Ruang berkreasi dan berinovasi bagi pengajar seolah ditutup karena kekhawatiran
ketidakseragaman dan ketidakmampuan sebagian besar pengajar untuk menciptakan
pembelajaran hasil kreasinya sendiri. Masa-masa seperti itu setiap pelatihan tentang metode
pembelajaran dipandang oleh pengajar, kepala sekolah, dan dinas pendidikan secara keliru,
yaitu sebagi intruksi bahwa hanya metode itu yang boleh digunakan. Pada gilirannya
manakala dikenalkan metode baru seolah-olah metode yang lama sudah ketinggalan zaman,
dan mereka hanya boleh menggunakan metode terbaru.

Pada akhir proses pembelajaran hampir selalu digunakan tes obyektif. Kebiasaan ini
seakan-akan memberi petunjuk lebih jelas bahwa dalam setiap kegiatan pembelajaran di
kelas sebaiknya digunakan tes obyektif. Pada hal ujian nasional yang menggunakan tes
obyektif itu karena tidak memungkinkan penggunaan tes karangan (essay) apalagi
penilaian kinerja atau kompetensi. Penggunaan tes obyektif itu karena alasan praktis
(practicality) dan efisiensi waktu dalam penggunaannya. Tes karangan membutuhkan
waktu terlalu panjang untuk memeriksa dan menentukan nilai peserta tes, apalagi jumlah
peserta didik sangat besar, ribuan bahkan jutaan orang.

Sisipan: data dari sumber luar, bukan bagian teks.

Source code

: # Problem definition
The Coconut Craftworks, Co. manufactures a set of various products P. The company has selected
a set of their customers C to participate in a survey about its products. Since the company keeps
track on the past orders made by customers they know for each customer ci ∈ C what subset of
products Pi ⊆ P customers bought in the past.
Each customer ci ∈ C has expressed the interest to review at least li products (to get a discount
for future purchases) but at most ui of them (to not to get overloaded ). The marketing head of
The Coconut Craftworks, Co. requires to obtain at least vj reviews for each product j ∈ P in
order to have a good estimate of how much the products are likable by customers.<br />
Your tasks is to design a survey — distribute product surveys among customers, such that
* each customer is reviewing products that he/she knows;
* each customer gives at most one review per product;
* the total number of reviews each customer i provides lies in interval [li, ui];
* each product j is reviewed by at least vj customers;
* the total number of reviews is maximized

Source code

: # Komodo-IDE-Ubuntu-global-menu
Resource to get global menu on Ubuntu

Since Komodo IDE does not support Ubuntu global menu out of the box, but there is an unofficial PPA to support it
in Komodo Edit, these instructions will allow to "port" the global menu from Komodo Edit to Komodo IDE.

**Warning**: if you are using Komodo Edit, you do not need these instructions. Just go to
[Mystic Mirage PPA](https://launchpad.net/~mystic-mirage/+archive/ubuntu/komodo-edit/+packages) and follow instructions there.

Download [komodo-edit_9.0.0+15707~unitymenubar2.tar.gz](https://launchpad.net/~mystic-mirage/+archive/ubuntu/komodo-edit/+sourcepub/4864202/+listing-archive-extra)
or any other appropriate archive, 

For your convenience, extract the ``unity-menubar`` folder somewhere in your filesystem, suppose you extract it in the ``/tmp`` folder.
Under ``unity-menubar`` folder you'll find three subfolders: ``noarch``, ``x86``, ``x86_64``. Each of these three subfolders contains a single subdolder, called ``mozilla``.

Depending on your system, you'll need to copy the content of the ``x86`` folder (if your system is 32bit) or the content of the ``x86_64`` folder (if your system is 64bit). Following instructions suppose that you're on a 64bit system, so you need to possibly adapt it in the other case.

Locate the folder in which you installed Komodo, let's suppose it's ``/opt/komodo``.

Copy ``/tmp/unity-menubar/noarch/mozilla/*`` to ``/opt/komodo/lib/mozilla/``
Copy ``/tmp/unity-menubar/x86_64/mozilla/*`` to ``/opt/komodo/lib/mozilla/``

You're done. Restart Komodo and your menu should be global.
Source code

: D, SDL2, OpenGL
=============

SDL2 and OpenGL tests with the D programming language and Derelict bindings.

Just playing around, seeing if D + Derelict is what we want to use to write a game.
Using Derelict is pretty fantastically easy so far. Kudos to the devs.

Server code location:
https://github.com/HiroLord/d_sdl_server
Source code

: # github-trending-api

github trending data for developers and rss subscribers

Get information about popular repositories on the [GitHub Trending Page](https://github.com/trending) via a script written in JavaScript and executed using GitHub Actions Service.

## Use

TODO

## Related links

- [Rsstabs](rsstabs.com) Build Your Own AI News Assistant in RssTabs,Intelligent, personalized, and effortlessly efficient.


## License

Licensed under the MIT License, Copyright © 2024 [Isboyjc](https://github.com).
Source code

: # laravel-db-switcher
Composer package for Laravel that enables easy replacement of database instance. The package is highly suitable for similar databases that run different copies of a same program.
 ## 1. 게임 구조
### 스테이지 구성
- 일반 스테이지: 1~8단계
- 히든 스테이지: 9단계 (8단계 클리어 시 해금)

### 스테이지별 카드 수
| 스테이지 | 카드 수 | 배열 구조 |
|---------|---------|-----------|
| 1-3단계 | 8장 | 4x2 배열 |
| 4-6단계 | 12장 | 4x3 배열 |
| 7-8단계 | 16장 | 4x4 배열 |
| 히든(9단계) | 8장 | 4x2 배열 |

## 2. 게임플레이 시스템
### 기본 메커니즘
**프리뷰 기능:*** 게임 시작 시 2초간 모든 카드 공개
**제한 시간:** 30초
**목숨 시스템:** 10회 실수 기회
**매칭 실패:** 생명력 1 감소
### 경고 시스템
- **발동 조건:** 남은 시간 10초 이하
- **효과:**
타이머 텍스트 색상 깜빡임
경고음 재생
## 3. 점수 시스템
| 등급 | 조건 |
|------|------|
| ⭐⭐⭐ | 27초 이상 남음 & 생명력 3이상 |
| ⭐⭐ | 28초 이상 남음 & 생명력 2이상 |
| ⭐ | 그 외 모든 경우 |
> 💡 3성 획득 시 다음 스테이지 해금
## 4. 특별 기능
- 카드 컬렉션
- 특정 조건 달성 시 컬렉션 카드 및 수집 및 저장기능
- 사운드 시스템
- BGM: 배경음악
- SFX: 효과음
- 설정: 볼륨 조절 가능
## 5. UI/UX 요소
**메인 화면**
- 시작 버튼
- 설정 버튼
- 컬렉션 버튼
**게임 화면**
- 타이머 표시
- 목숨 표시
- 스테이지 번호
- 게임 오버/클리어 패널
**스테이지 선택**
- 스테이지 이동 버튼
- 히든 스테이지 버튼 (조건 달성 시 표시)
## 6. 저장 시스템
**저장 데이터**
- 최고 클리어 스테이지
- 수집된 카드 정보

Penggunaan tes karangan, tugas-tugas pembuatan makalah, dan penilaian kinerja
praktek, misalnya kompetensi merancang gagasan, menyusun rencana, menyusun laporan
tertulis, membuat desain bangunan, membuat model bangunan, berpraktek mengajar, dan
sebagainya dapat lebih digalakkan di dalam ujian-ujian dan ulangan umum tingkat sekolah.
Sistem pembelajaran memang membutukan dukungan setiap komponen yang ada di
dalamnya karena hanya melalui keterkaitan fungsi seluruh komponen pembelajaranlah
dapat diwujudkan komponen peserta didik seperti yang diharapkan.